Les citoyen(ne)s et contribuables des communes constituant la CA SSB étaient déjà, pour nombre d’entre eux, choqués de ce que, connaissant les faits soulevés par l’instruction judiciaire et après le réquisitoire accablant du parquet de juin 2020 à son encontre, Ferdinand BERNHARD ait néanmoins présenté sa candidature à la présidence de la CA SSB en juillet 2020.

Choqués encore plus et surpris, qu’il se soit trouvé une majorité de délégué(e)s au conseil de la communauté d’agglomération pour l’élire à la présidence de la CA SSB alors que les très fortes présomptions d’infractions qui pesaient sur lui étaient connues de beaucoup et certainement de tous les Élu(e)s de la CA SSB.

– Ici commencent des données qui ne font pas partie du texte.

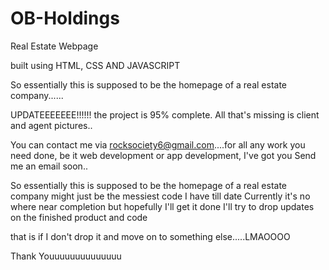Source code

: # OB-Holdings
Real Estate Webpage

built using HTML, CSS AND JAVASCRIPT

So essentially this is supposed to be the homepage of a real estate company......

UPDATEEEEEEE!!!!!! the project is 95% complete.
All that's missing is client and agent pictures..

You can contact me via rocksociety6@gmail.com....for all any work you need done, be it web development or app development, I've got you
Send me an email soon..








So essentially this is supposed to be the homepage of a real estate company
might just be the messiest code I have till date
Currently it's no where near completion but hopefully I'll get it done
I'll try to drop updates on the finished product and code


that is if I don't drop it and move on to something else.....LMAOOOO

Thank Youuuuuuuuuuuuuu






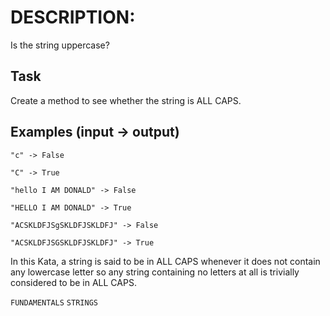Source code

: # DESCRIPTION:

Is the string uppercase?

## Task

Create a method to see whether the string is ALL CAPS.

## Examples (input -> output)

`"c" -> False`

`"C" -> True`

`"hello I AM DONALD" -> False`

`"HELLO I AM DONALD" -> True`

`"ACSKLDFJSgSKLDFJSKLDFJ" -> False`

`"ACSKLDFJSGSKLDFJSKLDFJ" -> True`

In this Kata, a string is said to be in ALL CAPS whenever it does not contain any lowercase letter so any string containing no letters at all is trivially considered to be in ALL CAPS.

`FUNDAMENTALS` `STRINGS`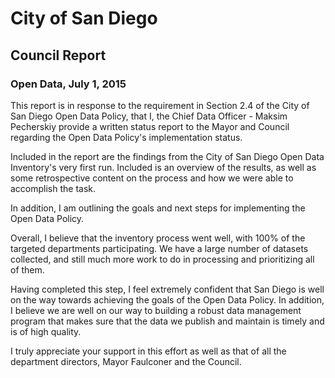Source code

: # City of San Diego
## Council Report
### Open Data, July 1, 2015

This report is in response to the requirement in Section 2.4 of the City of San Diego Open Data Policy, that I, the Chief Data Officer - Maksim Pecherskiy provide a written status report to the Mayor and Council regarding the Open Data Policy's implementation status.

Included in the report are the findings from the City of San Diego Open Data Inventory's very first run.  Included is an overview of the results, as well as some retrospective content on the process and how we were able to accomplish the task.

In addition, I am outlining the goals and next steps for implementing the Open Data Policy.

Overall, I believe that the inventory process went well, with 100% of the targeted departments participating.  We have a large number of datasets collected, and still  much more work to do in processing and prioritizing all of them.  

Having completed this step, I feel extremely confident that San Diego is well on the way towards achieving the goals of the Open Data Policy.  In addition, I believe we are well on our way to building a robust data management program that makes sure that the data we publish and maintain is timely and is of high quality.  

I truly appreciate your support in this effort as well as that of all the department directors, Mayor Faulconer and the Council.  
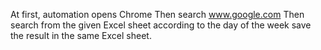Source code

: At first, automation opens Chrome
Then search www.google.com
Then search from the given Excel sheet according to the day of the week
save the result in the same Excel sheet.
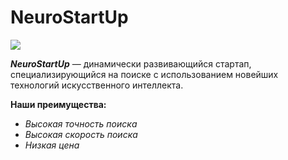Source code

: # NeuroStartUp

![](https://netology-code.github.io/git-homeworks/introduction/assets/logo.png)

***NeuroStartUp*** — динамически развивающийся стартап, специализирующийся на поиске с использованием 
 новейших технологий искусственного интеллекта.

**Наши преимущества:**
* *Высокая точность поиска*
* *Высокая скорость поиска*
* *Низкая цена*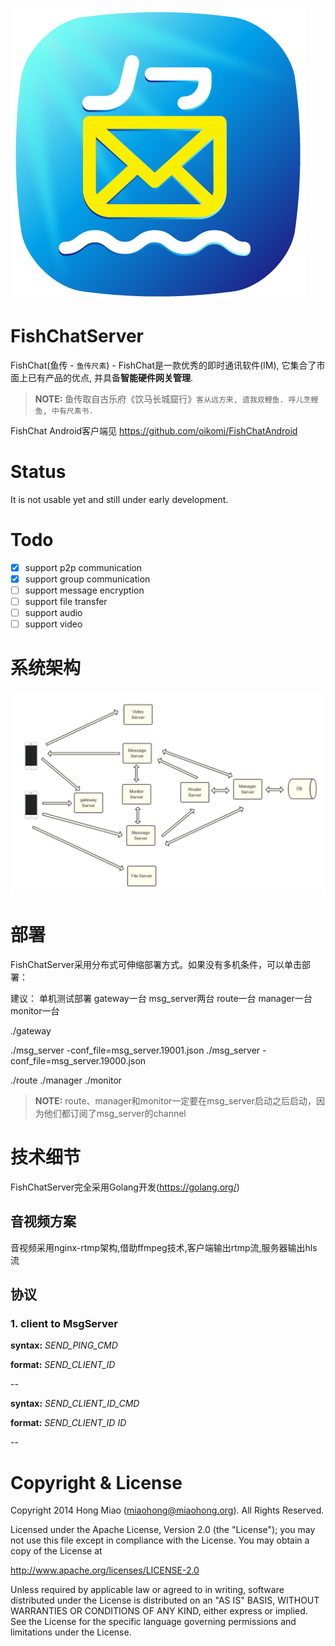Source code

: ![logo](./docs/pics/logo.png)

FishChatServer
======

FishChat(鱼传 - `鱼传尺素`) - FishChat是一款优秀的即时通讯软件(IM), 它集合了市面上已有产品的优点, 并具备**智能硬件网关管理**.
> **NOTE:** 鱼传取自古乐府《饮马长城窟行》`客从远方来, 遗我双鲤鱼. 呼儿烹鲤鱼, 中有尺素书.` 

FishChat Android客户端见 https://github.com/oikomi/FishChatAndroid

Status
======

It is not usable yet and still under early development.

Todo
======
- [x] support p2p communication
- [x] support group communication
- [ ] support message encryption
- [ ] support file transfer
- [ ] support audio
- [ ] support video

系统架构
======

![](./docs/pics/fishchat.png)


部署
======
FishChatServer采用分布式可伸缩部署方式。如果没有多机条件，可以单击部署：

建议：
单机测试部署  gateway一台  msg_server两台  route一台  manager一台  monitor一台

./gateway

./msg_server -conf_file=msg_server.19001.json
./msg_server -conf_file=msg_server.19000.json

./route
./manager
./monitor

> **NOTE:** route、manager和monitor一定要在msg_server启动之后启动，因为他们都订阅了msg_server的channel 

技术细节
======
FishChatServer完全采用Golang开发(https://golang.org/)

音视频方案
---------------------
音视频采用nginx-rtmp架构,借助ffmpeg技术,客户端输出rtmp流,服务器输出hls流

协议
---------------------
### 1. client to MsgServer

**syntax:** *SEND_PING_CMD*

**format:** *SEND_CLIENT_ID*

--

**syntax:** *SEND_CLIENT_ID_CMD*

**format:** *SEND_CLIENT_ID ID*

--


Copyright & License
===================

Copyright 2014 Hong Miao (miaohong@miaohong.org). All Rights Reserved.

Licensed under the Apache License, Version 2.0 (the "License");
you may not use this file except in compliance with the License.
You may obtain a copy of the License at

http://www.apache.org/licenses/LICENSE-2.0

Unless required by applicable law or agreed to in writing, software
distributed under the License is distributed on an "AS IS" BASIS,
WITHOUT WARRANTIES OR CONDITIONS OF ANY KIND, either express or implied.
See the License for the specific language governing permissions and
limitations under the License.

Sans préjuger de ce que seront les suites judiciaires de cette condamnation, nous, citoyen(ne)s et contribuables de la CA SSB, il nous apparaît indispensable que Ferdinand BERNHARD prenne l’initiative d’interrompre ses fonctions de Président de la CA SSB, en démissionnant de son statut de conseiller communautaire ou, à tout le moins, de la présidence de la CA SSB, ce qui permettrait à notre communauté de travailler de façon plus apaisée.

A défaut, il vous appartient, Mesdames et Messieurs les Élu(e)s de prendre les mesures qui permettraient à la CA SSB de repartir sur des bases assainies et de mettre fin aux clivages excessifs que le conseil communautaire a connu au cours de son dernier mandat du fait du style particulier d’animation de séances que développait son président, Ferdinand Bernhard.

Cela demandera de mettre ce point à l’ordre du jour du prochain conseil communautaire, pour que vous décidiez, aujourd’hui en connaissance de cause, Mesdames et Messieurs les Élu(e)s, du devenir de notre communauté d’agglomération Sud Sainte-Baume.

Veuillez agréer, Mesdames et Messieurs les Élu(e)s, l’expression de nos sentiments respectueux.

Agnès, Jean-Claude, Marie-Thérèse, Benjamin, Patricia, Hervé, Irène, Evelyne aux quelques 65 000 habitants de la communauté d'agglomération.
Merci d’avoir pris le temps de nous lire et merci de faire suivre à vos connaissances cette lettre.